Governo Alerta: Brinquedos com IA Podem Manipular Crianças
Governo brasileiro alerta para riscos em brinquedos com IA vendidos no país, incluindo manipulação emocional e coleta de dados. Recomenda fiscalização intensificada.

O governo brasileiro, através da Secretaria Nacional de Direitos Digitais (Sedigi), do Ministério da Justiça e Segurança Pública (MJSP), emitiu um alerta sobre os perigos que brinquedos equipados com inteligência artificial (IA) podem representar para crianças. Uma nota técnica divulgada aponta que esses dispositivos, comercializados no país, podem violar legislações como o Marco Legal da Internet das Coisas (ECA Digital), levantando preocupações sobre manipulação emocional e a coleta indevida de dados pessoais.
O estudo da Sedigi analisou seis produtos populares disponíveis em grandes marketplaces brasileiros, incluindo Amazon, Mercado Livre, Shopee, AliExpress, Magazine Luiza, eBay e Casas Bahia. Entre os itens avaliados estão o pet robótico Loona, o robô de companhia EMO, o robô educativo Miko 3, o pet robótico de bolso Aibi, o tablet Amazon Fire HD Kid Pro e o robô autônomo Vector. Todos esses dispositivos utilizam IA para interagir com os usuários, especialmente crianças.
## Riscos de Manipulação e Privacidade
O principal temor levantado pelo Ministério da Justiça é que a IA presente nesses brinquedos possa ser utilizada para influenciar o comportamento e as emoções das crianças de forma inadequada. Além disso, a forma como esses dispositivos coletam, armazenam e utilizam os dados pessoais das crianças é uma área de grande preocupação, podendo configurar violações à Lei Geral de Proteção de Dados (LGPD).

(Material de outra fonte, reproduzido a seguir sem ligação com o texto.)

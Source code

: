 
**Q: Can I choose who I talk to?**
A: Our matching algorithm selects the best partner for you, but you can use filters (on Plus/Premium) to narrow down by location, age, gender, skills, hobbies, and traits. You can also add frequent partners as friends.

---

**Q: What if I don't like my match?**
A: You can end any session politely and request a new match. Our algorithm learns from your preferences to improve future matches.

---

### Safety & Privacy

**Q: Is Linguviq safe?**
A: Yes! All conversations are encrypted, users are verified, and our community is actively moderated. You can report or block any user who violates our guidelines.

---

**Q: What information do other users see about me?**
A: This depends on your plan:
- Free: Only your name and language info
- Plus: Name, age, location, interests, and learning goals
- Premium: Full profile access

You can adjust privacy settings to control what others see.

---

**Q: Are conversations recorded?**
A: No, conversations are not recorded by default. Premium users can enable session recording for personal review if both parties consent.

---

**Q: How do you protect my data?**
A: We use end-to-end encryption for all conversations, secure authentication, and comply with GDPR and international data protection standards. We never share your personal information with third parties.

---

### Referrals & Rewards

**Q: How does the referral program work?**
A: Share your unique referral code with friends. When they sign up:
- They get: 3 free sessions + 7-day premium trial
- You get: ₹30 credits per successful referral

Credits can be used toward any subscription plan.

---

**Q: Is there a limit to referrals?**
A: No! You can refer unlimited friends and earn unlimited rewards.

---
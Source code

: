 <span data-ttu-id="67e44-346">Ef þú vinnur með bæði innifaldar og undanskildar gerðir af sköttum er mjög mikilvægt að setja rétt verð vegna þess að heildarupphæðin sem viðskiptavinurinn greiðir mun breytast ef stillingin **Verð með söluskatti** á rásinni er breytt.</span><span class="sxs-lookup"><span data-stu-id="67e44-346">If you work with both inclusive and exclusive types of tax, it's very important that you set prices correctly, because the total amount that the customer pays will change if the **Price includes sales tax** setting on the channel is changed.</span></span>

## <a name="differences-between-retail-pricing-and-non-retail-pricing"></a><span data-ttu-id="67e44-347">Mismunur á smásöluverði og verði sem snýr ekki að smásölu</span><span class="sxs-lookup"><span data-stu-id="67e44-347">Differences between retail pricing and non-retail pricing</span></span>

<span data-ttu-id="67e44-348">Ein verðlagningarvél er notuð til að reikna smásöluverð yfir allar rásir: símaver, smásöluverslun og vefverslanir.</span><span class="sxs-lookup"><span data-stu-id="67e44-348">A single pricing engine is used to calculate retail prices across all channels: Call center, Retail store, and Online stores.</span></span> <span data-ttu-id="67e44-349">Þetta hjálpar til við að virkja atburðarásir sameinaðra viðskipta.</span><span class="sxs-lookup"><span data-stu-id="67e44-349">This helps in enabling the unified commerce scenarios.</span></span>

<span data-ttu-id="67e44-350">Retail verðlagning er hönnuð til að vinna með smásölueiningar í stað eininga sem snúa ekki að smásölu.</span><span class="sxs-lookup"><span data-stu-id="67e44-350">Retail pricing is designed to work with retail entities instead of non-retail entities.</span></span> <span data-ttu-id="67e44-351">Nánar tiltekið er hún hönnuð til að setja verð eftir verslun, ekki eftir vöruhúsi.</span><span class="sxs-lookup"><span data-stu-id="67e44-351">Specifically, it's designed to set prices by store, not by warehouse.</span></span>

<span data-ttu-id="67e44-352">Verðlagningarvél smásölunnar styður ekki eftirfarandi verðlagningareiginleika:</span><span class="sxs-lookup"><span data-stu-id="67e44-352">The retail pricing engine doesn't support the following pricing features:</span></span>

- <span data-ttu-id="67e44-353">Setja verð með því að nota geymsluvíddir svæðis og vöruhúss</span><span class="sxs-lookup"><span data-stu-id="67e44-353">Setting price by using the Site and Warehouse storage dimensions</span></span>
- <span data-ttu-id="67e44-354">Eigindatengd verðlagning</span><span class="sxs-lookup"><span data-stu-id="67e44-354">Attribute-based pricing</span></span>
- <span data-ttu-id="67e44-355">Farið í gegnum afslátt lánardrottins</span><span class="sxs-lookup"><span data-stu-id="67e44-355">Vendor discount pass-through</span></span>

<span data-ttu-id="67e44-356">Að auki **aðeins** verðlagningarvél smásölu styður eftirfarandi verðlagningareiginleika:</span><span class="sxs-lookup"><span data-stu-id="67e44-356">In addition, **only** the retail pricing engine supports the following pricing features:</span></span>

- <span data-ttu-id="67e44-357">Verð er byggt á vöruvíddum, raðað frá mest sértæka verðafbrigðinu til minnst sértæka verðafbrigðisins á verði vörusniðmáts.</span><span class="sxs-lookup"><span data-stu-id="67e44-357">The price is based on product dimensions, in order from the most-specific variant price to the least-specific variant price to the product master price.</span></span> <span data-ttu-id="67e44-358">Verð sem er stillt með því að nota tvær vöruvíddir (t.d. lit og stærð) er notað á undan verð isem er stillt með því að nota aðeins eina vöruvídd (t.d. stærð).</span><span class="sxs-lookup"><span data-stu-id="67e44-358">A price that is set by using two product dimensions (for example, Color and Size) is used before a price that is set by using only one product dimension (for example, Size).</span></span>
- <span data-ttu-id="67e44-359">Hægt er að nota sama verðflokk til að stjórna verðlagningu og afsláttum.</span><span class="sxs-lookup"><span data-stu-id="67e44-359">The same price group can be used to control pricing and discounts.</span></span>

A nota técnica recomenda que a Secretaria Nacional do Consumidor (Senacon) e a Autoridade Nacional de Proteção de Dados (ANPD) intensifiquem a fiscalização sobre esses produtos. O objetivo é verificar se os fabricantes e as lojas fornecem informações claras e precisas sobre os riscos envolvidos no uso dos brinquedos e detalham as práticas de tratamento de dados pessoais. A expectativa é que possíveis irregularidades sejam apuradas e que medidas corretivas sejam tomadas para garantir a segurança e os direitos digitais das crianças no Brasil.